◆ **The task**
For each line below that contains the word "summarize", return that line.

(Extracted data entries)
=-=-=
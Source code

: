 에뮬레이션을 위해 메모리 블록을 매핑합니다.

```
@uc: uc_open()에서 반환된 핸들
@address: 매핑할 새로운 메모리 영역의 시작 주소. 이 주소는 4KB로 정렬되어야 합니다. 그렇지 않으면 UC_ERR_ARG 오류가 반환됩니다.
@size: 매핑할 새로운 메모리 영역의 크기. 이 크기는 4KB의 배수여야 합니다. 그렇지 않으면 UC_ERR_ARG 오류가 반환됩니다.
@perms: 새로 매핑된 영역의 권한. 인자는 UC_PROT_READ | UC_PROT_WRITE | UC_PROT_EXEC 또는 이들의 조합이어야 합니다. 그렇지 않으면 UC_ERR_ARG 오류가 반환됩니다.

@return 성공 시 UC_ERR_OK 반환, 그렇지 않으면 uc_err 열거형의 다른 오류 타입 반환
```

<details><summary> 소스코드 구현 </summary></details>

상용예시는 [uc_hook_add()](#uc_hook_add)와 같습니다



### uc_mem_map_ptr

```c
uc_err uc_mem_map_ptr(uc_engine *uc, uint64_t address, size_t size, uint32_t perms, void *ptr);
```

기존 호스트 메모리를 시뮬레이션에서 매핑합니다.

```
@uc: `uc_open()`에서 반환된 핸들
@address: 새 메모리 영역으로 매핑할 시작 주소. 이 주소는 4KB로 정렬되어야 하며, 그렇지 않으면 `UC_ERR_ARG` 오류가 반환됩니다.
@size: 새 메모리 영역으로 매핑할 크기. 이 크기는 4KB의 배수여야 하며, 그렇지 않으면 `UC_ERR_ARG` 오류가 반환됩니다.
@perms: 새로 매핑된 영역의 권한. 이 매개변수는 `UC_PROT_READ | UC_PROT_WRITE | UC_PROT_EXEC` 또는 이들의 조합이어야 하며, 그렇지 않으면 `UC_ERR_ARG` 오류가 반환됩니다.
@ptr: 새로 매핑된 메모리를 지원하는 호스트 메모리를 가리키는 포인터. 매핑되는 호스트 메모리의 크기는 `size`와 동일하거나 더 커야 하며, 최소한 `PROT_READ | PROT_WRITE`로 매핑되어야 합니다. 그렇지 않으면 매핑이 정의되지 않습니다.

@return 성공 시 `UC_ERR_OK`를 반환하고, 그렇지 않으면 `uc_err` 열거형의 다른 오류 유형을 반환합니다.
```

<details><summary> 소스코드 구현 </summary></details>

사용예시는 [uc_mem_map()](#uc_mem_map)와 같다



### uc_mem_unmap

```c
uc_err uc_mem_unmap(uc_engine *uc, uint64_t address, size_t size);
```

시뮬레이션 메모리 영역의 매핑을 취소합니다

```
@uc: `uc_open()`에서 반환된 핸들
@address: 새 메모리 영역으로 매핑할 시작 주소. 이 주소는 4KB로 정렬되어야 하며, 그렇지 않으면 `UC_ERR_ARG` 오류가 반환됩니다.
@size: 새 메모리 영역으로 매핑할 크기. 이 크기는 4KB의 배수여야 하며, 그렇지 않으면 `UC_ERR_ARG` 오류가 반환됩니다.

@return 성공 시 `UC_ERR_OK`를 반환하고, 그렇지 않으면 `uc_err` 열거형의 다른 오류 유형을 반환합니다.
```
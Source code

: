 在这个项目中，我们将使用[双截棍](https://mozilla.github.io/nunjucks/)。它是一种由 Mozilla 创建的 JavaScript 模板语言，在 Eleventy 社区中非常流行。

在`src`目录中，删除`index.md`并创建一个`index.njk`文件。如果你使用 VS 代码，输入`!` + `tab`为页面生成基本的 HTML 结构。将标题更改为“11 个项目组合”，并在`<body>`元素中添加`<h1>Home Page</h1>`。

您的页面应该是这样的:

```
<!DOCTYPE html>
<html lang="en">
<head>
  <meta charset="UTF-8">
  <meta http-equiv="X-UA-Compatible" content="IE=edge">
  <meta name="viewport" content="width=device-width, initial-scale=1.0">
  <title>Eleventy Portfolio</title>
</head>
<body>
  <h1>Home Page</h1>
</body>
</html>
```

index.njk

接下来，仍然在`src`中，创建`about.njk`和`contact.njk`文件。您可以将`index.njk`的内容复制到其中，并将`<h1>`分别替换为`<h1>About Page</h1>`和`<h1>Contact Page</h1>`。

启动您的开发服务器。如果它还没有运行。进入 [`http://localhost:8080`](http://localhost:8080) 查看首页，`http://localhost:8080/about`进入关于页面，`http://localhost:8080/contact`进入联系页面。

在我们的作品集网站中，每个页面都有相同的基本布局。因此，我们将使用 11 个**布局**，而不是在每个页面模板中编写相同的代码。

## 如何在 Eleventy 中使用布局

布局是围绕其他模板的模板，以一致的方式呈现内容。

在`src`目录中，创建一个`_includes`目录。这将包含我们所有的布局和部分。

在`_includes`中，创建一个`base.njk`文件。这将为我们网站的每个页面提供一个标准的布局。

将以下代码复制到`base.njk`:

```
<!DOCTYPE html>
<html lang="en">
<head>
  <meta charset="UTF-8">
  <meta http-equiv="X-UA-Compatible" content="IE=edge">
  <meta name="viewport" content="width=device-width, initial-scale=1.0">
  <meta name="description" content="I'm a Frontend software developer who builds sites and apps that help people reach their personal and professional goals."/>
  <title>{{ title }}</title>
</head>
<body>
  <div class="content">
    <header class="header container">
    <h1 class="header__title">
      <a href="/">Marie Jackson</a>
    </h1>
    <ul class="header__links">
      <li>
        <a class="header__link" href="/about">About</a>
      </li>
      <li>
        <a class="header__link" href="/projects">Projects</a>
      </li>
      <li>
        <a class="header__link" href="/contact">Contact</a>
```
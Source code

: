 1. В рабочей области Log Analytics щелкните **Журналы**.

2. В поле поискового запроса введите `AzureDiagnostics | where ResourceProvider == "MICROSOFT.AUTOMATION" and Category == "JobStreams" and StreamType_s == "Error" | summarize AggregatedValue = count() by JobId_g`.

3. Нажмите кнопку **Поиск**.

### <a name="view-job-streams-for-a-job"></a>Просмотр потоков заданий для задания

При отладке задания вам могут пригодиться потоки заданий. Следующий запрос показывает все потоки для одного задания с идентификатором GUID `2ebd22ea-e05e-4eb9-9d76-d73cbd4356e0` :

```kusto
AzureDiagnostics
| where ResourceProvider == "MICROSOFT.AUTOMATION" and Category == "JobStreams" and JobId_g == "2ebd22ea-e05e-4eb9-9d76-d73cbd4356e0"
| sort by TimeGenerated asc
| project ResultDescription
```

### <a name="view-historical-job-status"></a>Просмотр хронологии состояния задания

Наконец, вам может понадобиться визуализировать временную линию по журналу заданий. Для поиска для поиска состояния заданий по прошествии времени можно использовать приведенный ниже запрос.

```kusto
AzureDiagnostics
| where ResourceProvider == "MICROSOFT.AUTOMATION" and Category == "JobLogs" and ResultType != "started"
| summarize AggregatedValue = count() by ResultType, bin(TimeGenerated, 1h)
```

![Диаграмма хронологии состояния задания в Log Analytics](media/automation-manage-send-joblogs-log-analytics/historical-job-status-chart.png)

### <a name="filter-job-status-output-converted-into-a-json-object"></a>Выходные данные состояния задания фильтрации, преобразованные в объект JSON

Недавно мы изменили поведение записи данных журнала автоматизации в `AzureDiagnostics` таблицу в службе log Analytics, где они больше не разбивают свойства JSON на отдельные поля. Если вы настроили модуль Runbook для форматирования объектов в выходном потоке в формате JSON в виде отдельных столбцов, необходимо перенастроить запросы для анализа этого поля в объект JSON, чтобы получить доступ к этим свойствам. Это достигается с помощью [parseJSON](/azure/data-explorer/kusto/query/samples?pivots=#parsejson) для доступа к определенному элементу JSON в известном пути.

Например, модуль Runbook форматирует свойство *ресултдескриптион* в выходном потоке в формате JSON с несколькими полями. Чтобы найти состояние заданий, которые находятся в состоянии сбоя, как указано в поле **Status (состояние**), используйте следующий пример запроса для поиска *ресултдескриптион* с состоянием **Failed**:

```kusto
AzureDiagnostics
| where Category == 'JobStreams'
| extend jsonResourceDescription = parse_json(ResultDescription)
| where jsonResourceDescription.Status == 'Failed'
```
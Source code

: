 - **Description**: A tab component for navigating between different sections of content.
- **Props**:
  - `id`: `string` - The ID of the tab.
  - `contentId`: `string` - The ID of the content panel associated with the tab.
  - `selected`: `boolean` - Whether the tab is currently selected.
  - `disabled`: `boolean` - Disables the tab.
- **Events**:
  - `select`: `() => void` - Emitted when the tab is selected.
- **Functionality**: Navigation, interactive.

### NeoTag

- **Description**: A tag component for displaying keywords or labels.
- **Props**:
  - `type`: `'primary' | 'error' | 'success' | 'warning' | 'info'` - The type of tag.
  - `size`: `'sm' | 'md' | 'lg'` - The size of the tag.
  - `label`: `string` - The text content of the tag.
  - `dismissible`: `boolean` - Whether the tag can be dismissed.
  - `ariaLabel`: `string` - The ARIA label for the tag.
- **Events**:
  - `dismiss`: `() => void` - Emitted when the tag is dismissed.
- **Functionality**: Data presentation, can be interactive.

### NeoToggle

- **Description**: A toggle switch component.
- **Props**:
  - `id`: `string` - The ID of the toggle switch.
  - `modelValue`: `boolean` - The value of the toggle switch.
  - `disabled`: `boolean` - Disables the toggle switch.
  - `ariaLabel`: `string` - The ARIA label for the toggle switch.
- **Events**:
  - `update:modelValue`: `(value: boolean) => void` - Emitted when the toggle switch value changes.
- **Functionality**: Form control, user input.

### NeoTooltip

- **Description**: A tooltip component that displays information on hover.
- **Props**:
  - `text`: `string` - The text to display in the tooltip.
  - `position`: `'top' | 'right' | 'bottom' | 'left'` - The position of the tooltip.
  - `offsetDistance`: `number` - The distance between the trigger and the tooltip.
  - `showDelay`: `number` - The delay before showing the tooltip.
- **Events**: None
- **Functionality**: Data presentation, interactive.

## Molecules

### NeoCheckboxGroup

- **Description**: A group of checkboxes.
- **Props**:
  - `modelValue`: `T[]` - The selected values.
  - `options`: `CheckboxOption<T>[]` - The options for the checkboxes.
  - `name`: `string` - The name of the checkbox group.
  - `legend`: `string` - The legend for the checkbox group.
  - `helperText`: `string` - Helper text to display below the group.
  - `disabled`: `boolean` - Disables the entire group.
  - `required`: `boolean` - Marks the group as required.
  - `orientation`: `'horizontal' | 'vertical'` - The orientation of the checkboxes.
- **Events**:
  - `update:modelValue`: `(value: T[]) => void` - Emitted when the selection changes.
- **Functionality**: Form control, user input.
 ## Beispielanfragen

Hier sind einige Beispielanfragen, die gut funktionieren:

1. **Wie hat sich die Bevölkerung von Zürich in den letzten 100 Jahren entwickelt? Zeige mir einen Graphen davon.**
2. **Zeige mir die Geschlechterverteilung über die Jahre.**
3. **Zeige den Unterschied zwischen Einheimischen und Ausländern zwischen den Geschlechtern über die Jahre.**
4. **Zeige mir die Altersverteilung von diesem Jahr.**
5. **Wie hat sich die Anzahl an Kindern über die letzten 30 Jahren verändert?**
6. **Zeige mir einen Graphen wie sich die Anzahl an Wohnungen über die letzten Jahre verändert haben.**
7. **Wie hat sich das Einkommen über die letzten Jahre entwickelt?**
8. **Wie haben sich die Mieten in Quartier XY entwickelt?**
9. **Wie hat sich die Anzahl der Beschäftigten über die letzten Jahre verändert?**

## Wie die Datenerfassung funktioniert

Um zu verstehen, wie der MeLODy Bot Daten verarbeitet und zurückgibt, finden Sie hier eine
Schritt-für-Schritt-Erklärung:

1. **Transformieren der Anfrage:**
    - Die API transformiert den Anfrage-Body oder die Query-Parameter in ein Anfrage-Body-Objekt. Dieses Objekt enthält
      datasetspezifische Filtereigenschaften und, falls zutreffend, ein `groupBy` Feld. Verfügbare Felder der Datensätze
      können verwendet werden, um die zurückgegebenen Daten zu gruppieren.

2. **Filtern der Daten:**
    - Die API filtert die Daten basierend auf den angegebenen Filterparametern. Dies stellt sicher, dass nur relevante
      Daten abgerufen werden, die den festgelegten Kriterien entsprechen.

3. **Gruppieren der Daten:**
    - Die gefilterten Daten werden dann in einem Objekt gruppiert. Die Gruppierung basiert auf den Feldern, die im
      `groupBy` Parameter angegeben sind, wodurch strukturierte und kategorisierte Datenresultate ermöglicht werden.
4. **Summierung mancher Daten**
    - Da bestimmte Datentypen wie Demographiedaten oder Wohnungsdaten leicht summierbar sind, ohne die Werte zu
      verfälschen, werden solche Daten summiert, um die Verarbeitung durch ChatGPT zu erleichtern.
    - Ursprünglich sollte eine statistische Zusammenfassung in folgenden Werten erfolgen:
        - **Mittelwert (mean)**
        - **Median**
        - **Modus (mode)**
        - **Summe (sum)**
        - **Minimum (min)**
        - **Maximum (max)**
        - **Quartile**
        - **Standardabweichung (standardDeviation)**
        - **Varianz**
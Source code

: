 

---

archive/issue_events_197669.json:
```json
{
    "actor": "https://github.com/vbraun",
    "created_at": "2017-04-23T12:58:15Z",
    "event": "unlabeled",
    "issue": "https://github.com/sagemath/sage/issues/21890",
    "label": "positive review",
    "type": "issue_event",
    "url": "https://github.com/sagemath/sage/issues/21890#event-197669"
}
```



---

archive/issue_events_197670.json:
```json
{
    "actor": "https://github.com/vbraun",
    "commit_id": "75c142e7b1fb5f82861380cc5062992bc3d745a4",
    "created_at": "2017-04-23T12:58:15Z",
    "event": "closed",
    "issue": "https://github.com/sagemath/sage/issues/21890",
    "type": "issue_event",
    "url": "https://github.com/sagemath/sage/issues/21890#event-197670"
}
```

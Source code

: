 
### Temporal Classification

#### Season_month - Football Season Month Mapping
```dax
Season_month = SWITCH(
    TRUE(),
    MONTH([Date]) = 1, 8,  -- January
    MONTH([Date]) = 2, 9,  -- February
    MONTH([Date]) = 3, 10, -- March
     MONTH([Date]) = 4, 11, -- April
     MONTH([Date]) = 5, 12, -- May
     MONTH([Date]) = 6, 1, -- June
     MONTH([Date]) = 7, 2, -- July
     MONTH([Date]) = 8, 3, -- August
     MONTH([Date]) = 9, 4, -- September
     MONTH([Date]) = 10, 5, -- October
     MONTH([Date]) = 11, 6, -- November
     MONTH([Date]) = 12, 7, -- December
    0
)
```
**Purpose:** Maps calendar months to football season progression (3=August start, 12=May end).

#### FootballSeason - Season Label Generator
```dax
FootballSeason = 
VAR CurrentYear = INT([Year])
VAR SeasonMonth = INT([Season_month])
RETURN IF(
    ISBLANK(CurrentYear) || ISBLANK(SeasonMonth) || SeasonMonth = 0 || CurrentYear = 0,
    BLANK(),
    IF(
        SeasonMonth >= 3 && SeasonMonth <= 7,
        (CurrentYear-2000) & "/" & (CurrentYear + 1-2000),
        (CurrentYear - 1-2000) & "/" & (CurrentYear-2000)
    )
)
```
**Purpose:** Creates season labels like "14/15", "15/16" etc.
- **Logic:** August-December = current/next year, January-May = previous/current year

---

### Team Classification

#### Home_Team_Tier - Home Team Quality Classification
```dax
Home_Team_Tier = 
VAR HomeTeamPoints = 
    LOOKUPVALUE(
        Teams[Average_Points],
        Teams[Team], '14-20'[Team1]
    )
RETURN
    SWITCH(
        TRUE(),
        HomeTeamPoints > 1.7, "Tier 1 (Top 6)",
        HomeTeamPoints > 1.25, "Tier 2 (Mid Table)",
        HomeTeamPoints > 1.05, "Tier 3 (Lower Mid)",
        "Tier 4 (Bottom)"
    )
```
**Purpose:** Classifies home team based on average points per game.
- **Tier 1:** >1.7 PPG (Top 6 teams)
=-=-=
◆ **Result below**
2. В поле поискового запроса введите `AzureDiagnostics | where ResourceProvider == "MICROSOFT.AUTOMATION" and Category == "JobStreams" and StreamType_s == "Error" | summarize AggregatedValue = count() by JobId_g`.
| summarize AggregatedValue = count() by ResultType, bin(TimeGenerated, 1h)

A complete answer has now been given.